Where the string "Appearance" shows up in a line of the records, copy that line.

Supplied information

==================================================

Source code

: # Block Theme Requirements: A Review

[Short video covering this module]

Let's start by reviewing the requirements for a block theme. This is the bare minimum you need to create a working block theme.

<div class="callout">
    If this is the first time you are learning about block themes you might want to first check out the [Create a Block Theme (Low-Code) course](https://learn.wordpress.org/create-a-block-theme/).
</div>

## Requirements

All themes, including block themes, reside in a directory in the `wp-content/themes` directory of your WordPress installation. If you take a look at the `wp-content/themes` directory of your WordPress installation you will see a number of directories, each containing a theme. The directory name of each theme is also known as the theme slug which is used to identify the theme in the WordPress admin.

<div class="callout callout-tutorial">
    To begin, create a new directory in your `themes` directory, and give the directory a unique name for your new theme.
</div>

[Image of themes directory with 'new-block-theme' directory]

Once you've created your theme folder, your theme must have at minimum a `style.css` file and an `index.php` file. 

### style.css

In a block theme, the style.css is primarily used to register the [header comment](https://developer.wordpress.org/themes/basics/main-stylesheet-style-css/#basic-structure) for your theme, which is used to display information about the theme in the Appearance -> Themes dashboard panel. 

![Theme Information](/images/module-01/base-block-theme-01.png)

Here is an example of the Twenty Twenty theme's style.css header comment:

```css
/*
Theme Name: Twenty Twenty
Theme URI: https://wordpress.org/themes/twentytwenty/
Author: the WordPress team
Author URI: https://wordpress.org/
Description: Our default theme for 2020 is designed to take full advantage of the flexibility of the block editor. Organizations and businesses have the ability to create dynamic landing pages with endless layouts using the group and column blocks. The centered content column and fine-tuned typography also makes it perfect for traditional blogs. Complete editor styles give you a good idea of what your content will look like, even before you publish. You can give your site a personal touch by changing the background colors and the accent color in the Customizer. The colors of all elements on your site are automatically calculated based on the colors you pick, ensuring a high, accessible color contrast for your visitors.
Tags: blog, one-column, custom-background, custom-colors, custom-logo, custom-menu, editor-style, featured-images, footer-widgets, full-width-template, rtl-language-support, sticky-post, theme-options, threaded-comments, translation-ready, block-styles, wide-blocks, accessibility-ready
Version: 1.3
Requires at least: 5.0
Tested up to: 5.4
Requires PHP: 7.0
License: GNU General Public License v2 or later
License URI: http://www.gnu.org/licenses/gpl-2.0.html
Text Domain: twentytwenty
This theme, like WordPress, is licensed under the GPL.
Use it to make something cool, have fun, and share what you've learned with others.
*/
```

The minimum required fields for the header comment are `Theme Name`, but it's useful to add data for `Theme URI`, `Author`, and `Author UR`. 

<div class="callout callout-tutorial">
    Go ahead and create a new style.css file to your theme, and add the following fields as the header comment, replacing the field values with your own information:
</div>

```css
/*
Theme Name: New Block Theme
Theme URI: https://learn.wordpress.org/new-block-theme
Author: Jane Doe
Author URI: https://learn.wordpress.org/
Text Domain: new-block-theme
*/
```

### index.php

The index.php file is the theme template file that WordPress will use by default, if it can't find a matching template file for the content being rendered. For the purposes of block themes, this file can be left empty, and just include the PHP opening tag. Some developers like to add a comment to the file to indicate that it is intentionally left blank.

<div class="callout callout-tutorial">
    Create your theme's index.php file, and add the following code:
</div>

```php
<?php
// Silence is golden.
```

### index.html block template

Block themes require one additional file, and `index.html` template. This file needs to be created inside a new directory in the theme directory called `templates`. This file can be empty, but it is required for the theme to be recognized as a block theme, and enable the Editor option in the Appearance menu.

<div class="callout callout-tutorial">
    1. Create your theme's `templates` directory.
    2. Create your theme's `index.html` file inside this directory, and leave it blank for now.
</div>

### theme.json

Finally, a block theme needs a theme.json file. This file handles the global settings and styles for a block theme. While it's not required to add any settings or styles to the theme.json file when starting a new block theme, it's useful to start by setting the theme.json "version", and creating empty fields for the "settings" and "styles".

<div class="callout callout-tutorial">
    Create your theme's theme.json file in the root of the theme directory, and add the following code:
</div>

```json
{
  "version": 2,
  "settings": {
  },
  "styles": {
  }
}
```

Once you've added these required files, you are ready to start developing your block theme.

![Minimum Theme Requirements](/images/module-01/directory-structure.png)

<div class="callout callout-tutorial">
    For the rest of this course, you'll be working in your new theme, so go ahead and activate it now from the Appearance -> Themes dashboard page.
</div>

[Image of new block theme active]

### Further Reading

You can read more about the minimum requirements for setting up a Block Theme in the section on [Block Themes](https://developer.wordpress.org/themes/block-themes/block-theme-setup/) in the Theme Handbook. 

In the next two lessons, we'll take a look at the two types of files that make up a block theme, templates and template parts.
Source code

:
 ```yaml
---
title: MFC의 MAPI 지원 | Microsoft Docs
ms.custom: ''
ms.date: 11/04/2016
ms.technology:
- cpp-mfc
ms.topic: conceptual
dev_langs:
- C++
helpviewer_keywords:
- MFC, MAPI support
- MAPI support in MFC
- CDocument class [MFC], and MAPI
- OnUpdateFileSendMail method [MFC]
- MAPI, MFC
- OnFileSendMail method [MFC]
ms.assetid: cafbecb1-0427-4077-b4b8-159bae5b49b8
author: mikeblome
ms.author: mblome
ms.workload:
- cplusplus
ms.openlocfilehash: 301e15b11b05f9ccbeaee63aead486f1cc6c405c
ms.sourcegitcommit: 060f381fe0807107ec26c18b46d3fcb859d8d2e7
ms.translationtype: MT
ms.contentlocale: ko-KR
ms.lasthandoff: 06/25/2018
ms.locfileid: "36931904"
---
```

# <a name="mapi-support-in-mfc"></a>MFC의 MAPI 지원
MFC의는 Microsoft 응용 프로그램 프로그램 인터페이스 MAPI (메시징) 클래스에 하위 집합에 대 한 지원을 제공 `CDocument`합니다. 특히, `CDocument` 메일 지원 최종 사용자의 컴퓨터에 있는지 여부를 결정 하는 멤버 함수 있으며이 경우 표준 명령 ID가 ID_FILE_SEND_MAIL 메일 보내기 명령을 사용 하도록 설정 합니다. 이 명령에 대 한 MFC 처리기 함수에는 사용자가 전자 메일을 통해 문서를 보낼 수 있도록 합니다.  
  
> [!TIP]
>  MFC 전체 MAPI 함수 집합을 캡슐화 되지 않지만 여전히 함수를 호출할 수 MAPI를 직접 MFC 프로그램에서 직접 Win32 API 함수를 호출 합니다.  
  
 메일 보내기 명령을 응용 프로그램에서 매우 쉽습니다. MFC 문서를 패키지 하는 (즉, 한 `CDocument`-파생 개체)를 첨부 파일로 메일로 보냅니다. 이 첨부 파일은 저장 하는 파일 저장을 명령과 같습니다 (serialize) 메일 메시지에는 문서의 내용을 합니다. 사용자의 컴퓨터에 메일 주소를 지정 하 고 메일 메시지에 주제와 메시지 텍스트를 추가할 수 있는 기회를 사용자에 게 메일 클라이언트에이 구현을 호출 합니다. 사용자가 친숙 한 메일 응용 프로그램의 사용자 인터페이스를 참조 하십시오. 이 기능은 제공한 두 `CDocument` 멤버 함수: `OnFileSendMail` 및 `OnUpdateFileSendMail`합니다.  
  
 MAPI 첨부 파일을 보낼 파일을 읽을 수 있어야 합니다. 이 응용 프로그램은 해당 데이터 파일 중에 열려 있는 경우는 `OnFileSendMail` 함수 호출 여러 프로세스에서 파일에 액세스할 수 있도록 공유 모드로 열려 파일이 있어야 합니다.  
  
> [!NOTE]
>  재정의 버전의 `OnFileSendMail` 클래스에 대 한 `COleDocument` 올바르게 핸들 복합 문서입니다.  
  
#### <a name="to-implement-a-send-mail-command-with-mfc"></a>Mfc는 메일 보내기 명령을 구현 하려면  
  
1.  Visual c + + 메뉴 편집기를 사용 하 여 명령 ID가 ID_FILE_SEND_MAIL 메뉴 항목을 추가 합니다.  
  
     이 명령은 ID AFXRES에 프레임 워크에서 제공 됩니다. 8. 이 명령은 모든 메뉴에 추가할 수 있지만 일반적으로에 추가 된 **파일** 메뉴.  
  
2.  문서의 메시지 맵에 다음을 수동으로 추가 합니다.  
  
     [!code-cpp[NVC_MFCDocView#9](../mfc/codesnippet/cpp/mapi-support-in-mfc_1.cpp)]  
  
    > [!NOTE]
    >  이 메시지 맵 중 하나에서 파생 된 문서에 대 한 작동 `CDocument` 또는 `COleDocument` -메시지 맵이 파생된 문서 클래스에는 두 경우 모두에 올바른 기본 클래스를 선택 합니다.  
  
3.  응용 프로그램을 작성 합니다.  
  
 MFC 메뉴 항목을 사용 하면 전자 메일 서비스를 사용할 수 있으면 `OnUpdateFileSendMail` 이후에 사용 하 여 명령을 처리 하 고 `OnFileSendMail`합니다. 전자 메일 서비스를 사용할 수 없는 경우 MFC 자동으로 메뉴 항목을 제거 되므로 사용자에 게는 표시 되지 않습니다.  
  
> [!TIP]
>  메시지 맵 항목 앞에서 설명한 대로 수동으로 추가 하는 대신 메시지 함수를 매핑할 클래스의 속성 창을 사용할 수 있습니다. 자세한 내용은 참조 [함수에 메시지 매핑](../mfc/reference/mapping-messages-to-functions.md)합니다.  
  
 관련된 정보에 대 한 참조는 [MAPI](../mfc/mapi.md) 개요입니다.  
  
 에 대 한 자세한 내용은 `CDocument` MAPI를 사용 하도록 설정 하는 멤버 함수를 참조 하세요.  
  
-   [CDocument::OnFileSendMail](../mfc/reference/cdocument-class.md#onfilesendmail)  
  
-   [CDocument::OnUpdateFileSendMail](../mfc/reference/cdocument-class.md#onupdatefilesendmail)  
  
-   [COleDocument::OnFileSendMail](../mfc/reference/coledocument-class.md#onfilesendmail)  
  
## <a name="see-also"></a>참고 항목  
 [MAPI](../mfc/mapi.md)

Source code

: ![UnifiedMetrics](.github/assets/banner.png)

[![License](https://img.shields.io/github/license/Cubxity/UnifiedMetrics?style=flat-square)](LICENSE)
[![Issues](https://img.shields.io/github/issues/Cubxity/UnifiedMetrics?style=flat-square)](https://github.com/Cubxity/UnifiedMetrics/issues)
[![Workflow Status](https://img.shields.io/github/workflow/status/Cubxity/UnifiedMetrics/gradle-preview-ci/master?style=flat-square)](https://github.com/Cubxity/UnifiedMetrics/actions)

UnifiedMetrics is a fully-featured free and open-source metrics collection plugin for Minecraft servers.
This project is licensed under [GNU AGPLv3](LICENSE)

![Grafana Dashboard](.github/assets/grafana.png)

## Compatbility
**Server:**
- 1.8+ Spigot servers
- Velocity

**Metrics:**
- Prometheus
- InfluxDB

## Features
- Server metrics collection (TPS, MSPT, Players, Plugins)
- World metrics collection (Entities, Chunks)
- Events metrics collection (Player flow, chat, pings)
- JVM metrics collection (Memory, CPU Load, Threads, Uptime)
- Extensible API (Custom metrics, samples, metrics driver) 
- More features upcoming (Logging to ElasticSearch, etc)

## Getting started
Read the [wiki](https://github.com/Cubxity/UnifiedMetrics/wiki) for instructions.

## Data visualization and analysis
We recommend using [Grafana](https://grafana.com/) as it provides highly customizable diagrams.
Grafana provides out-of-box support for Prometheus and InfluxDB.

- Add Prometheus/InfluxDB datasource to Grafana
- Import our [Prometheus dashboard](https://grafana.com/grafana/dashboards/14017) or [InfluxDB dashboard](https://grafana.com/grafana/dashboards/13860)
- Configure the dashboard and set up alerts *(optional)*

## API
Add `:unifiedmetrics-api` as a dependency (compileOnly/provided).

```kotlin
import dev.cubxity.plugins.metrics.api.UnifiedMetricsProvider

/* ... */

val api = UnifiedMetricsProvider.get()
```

==================================================

Your solution
In a block theme, the style.css is primarily used to register the [header comment](https://developer.wordpress.org/themes/basics/main-stylesheet-style-css/#basic-structure) for your theme, which is used to display information about the theme in the Appearance -> Themes dashboard panel. 
Block themes require one additional file, and `index.html` template. This file needs to be created inside a new directory in the theme directory called `templates`. This file can be empty, but it is required for the theme to be recognized as a block theme, and enable the Editor option in the Appearance menu.
    For the rest of this course, you'll be working in your new theme, so go ahead and activate it now from the Appearance -> Themes dashboard page.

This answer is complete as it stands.